PLOTTING THE ERROR CURVE
Here the errors are plotted with respect to training epochs:
ploterr(tr,eg);
INITFF Inititialize feed-forward network up to 3 layers.
[W1,B1,...] = INITFF(P,S1,'F1',...,Sn,'Fn')
P - Rx2 matrix of input vectors.
Si - Size of ith layer.
Fi - Transfer function of the ith layer (string).
Returns:
Wi - Weight matrix of the ith layer.
Bi - Bias (column) vector of the ith layer.
TBP1 Train 1-layer feed-forward network w/backpropagation.
[W,B,TE,TR] = TBP1(W,B,F,P,T,TP)
W - SxR weight matrix.
B - Sx1 bias vector.
F - Transfer function (string).
P - RxQ matrix of input vectors.
T - SxQ matrix of target vectors.
TP - Training parameters (optional).
Returns:
W - new weights.
B - new biases.
TE - the actual number of epochs trained.

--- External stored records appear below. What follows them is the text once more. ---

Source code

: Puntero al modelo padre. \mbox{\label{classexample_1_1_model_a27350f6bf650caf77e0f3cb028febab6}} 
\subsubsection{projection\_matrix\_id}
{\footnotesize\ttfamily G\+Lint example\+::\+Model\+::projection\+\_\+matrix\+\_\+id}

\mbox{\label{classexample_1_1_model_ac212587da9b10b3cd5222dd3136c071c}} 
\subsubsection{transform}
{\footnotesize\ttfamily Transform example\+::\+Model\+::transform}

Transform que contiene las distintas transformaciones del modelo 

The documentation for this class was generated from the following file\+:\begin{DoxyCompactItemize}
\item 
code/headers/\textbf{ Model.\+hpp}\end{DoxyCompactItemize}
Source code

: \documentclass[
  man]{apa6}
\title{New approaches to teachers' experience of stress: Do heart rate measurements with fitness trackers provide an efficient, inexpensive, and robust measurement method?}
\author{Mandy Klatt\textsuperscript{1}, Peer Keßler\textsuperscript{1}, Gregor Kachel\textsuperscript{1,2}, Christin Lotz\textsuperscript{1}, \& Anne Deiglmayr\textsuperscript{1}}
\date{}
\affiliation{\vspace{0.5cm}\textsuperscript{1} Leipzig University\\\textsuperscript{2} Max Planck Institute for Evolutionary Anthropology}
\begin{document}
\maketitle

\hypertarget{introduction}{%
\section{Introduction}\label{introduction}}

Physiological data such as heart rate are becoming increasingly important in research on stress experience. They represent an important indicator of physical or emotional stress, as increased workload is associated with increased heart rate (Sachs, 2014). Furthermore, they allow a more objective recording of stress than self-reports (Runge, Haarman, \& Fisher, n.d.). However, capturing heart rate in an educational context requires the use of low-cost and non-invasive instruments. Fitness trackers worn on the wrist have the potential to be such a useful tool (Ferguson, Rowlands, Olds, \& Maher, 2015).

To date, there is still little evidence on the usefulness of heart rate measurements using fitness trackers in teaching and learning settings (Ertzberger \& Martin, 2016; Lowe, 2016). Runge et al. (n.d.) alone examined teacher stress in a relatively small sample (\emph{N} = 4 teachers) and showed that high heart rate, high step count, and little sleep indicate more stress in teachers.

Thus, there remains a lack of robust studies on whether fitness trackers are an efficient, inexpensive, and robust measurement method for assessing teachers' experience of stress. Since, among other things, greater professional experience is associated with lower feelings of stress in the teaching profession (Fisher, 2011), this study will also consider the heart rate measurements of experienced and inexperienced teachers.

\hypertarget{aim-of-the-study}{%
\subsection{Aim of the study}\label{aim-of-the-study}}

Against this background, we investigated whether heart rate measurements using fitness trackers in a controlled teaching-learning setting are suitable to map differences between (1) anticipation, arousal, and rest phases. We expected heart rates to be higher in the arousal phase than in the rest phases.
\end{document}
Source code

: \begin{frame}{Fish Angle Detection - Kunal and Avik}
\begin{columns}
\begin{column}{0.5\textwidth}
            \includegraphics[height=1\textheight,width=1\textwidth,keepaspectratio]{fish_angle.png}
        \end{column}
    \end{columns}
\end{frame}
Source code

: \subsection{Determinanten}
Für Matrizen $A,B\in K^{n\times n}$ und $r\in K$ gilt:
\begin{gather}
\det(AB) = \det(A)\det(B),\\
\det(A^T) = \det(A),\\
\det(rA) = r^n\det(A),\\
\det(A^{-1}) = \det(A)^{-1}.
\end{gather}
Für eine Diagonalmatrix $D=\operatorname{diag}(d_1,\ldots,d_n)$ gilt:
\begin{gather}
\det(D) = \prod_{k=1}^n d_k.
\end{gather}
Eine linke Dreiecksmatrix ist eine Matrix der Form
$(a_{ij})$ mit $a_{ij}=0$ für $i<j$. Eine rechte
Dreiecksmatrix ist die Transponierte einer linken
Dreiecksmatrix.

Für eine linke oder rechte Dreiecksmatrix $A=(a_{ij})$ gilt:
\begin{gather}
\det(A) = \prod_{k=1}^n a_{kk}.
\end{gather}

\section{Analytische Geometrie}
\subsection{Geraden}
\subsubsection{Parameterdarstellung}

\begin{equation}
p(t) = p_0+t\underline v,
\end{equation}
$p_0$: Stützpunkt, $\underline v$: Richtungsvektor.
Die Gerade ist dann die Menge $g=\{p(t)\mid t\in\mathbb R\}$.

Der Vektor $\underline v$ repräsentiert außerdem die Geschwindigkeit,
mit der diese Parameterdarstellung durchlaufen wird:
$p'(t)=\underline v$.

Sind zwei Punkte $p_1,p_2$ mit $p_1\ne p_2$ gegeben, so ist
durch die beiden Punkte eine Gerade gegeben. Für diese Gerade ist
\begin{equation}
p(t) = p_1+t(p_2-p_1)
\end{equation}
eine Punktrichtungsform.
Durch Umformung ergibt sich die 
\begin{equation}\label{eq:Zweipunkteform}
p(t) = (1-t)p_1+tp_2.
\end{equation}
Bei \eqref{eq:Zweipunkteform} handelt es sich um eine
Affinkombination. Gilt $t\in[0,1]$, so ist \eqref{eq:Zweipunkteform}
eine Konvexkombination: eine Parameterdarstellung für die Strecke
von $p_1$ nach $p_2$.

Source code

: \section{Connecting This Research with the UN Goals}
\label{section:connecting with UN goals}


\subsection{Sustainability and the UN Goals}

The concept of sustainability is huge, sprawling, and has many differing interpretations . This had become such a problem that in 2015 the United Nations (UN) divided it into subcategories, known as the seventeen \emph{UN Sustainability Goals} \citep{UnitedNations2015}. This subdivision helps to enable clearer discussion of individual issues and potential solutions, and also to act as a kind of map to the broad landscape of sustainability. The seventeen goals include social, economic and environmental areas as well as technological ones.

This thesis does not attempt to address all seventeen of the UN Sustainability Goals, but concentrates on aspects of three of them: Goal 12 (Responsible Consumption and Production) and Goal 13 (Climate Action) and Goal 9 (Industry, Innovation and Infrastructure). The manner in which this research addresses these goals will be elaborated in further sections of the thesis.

TR - training record: [row of errors]
Training parameters are:
TP(1) - Epochs between updating display, default = 25.
TP(2) - Maximum number of epochs to train, default = 1000.
TP(3) - Sum-squared error goal, default = 0.02.
TP(4) - Learning rate, 0.01.
Missing parameters and NaN's are replaced with defaults.
USING THE PATTERN ASSOCIATOR
We can now test the associator with one of the original inputs, -3, and see if it returns the target, 0.4.
p = -1.2;
a = simuff(p,w,b,'logsig')
Training to a lower error goal would reduce this error.
Use SIMUP to check the neuron for an input of 2.0. The target response is 0.8.